Women in the guiding ranks remain a small minority in the massive Himalayan trekking industry, where the legacy of Sir Edmund Hillary and Tenzing Norgay, the world’s first mountaineers to summit Mt Everest in 1953, looms large. In 2008, trekking accounted for eight per cent of Nepal’s gross domestic product and was the third-largest revenue generator after agriculture and industry.
But, in recent years, female trekking guides and porters are becoming popular among the more moderate tourist treks thanks to three sisters: Nicky, Dicky and Lucky Chetri. The Chetri women, natives of Darjeeling, India, opened a restaurant 14 years ago in Pokhara, Nepal, in the foothills of the Annapurna mountain range, and catered to trekkers returning from long hikes.

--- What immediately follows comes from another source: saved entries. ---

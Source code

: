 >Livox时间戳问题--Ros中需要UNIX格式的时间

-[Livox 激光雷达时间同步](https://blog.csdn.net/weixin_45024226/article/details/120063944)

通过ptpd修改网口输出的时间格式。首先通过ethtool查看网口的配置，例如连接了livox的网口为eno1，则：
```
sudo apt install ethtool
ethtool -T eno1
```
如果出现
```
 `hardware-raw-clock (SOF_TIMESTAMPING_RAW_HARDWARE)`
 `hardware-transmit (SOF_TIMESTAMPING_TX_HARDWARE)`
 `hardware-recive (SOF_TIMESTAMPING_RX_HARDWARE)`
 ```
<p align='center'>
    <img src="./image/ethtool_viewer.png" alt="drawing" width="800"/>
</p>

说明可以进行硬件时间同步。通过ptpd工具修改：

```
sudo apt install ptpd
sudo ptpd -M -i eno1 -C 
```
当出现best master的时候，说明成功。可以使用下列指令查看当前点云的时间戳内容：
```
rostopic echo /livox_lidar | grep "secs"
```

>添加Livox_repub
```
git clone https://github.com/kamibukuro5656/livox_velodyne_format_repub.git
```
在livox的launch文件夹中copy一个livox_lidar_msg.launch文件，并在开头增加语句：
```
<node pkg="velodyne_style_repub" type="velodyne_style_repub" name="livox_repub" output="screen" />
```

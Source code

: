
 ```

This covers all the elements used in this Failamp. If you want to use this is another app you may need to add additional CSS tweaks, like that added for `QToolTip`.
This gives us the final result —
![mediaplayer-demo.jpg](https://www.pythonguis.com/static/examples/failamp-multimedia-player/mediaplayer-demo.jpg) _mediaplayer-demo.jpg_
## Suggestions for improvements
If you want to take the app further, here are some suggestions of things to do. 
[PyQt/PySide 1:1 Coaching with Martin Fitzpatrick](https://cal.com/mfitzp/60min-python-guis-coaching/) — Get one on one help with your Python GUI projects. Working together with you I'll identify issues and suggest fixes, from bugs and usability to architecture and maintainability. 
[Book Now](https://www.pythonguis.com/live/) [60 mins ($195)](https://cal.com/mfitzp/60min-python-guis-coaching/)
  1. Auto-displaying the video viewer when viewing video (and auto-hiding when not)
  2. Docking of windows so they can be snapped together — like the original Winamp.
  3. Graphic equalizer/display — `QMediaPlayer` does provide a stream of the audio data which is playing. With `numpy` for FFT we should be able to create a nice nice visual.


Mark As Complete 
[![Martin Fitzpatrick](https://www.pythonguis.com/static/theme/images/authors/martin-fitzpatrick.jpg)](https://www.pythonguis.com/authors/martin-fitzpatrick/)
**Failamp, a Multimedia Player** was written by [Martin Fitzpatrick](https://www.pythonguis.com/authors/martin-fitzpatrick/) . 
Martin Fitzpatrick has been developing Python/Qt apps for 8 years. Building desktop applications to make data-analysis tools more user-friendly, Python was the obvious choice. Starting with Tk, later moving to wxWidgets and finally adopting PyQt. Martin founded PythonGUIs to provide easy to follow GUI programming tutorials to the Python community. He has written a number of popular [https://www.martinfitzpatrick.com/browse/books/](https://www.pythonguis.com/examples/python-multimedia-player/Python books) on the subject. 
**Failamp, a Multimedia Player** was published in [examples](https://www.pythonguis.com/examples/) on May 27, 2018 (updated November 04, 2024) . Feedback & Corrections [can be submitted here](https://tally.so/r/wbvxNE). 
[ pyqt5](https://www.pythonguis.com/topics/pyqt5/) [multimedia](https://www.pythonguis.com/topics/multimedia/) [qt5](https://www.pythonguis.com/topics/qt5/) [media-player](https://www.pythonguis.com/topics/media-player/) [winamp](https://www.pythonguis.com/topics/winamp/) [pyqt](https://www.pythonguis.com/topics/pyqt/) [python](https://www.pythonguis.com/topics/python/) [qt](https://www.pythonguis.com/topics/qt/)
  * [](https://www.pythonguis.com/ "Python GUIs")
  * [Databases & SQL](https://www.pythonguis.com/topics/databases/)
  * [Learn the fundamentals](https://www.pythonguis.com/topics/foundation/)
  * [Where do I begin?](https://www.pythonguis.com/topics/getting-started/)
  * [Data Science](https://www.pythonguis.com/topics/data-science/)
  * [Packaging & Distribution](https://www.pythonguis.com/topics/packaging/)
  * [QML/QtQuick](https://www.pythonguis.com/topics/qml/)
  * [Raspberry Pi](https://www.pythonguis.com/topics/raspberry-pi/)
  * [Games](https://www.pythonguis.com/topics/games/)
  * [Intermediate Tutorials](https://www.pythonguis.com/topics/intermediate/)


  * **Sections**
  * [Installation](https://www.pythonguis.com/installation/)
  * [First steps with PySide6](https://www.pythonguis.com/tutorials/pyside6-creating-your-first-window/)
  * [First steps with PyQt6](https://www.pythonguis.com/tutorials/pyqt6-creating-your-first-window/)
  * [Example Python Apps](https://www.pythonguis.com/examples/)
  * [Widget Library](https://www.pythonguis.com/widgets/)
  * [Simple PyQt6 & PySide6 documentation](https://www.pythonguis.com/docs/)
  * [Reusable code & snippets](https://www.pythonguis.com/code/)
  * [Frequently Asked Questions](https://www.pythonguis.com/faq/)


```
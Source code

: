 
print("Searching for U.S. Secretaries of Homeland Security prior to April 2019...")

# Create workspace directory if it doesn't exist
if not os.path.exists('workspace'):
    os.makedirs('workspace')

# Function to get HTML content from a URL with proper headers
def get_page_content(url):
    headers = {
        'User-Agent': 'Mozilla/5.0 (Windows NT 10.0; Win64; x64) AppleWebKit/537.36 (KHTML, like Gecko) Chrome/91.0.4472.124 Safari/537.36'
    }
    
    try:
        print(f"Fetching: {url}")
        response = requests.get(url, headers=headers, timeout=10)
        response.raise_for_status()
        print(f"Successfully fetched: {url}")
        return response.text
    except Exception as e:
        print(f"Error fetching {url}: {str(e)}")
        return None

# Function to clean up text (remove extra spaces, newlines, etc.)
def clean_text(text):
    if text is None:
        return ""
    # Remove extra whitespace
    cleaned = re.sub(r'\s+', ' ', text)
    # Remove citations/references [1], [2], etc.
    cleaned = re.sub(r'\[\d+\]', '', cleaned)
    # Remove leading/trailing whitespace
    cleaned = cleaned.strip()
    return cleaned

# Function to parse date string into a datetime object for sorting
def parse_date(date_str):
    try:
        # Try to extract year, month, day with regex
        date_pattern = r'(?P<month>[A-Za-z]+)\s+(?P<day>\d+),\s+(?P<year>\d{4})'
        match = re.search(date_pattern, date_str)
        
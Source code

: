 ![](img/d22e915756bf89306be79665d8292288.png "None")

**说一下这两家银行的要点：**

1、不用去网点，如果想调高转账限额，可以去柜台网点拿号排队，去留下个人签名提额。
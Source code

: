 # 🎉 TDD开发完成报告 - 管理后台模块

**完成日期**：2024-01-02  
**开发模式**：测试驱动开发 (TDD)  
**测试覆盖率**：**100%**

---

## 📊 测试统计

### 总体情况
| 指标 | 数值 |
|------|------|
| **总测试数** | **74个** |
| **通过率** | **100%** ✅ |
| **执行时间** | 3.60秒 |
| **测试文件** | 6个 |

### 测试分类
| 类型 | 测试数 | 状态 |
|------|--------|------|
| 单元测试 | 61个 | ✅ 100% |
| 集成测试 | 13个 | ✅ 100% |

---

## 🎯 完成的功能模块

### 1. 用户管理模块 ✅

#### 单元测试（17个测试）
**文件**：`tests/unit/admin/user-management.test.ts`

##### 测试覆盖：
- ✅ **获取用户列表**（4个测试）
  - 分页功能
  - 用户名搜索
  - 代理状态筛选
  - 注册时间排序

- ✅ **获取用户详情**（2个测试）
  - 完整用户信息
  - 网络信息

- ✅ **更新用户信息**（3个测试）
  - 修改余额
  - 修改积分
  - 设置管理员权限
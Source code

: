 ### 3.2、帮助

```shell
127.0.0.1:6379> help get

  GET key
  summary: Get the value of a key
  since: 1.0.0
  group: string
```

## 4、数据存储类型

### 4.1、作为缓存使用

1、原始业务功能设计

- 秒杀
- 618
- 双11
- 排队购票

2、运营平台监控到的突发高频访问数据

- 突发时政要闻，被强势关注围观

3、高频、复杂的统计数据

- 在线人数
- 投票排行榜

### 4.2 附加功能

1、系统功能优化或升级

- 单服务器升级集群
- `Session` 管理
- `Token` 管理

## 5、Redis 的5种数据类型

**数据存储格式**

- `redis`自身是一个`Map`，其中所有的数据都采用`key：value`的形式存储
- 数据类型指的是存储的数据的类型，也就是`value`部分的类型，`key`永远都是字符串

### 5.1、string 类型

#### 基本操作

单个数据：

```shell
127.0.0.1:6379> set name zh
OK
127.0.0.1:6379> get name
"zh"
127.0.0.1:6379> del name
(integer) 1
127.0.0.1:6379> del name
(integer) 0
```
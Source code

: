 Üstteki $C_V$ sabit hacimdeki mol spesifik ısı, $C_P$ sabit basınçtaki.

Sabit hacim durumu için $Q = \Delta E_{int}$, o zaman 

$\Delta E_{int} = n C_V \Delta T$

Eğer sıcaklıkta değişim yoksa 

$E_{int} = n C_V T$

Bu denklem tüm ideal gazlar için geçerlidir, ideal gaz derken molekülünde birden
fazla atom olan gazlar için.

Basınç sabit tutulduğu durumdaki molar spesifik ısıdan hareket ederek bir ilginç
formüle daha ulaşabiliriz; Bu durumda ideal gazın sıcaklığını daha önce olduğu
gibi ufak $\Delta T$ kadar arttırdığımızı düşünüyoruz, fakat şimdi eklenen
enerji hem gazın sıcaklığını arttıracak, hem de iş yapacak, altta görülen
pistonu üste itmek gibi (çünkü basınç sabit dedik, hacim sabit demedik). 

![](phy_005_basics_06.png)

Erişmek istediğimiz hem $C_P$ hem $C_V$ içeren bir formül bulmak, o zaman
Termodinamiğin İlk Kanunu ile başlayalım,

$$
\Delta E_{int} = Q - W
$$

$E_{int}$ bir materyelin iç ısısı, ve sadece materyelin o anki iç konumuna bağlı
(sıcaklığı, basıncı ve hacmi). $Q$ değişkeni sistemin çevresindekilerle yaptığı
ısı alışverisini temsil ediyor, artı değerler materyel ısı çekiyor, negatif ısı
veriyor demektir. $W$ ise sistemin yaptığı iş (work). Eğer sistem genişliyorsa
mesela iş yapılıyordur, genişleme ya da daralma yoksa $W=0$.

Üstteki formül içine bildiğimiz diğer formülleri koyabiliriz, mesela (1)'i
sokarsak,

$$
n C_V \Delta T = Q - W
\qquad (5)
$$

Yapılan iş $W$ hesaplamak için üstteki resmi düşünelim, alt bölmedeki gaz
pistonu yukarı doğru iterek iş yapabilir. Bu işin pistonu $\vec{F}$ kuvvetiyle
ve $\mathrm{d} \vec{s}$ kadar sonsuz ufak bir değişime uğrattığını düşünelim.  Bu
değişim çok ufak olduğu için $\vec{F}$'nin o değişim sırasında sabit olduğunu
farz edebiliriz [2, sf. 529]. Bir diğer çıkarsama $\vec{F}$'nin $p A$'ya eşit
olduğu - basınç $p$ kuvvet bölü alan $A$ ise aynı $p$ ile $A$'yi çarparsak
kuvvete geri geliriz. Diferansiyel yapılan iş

“Women would come into the restaurant and tell us terrible stories from the mountain, about harassment from their male trekking guides,” says Dicky Chetri, 43, the middle of the three sisters. She wears the enthusiastic smile of a teenager and a long, thick braid held back from her face with a pair of sunglasses.
Before long, she and her sisters recognised an unmet business demand. “So many women came back with bad experiences, they would be alone on the mountain with these men and they were very vulnerable. We knew what we needed to do,” she says.
But with no mountaineering experience of their own, the sisters were truly starting from the ground up. In a terrifying leap of faith, Chetri says, she and her sisters closed their restaurant and gathered all the women they could for a crash course in mountaineering.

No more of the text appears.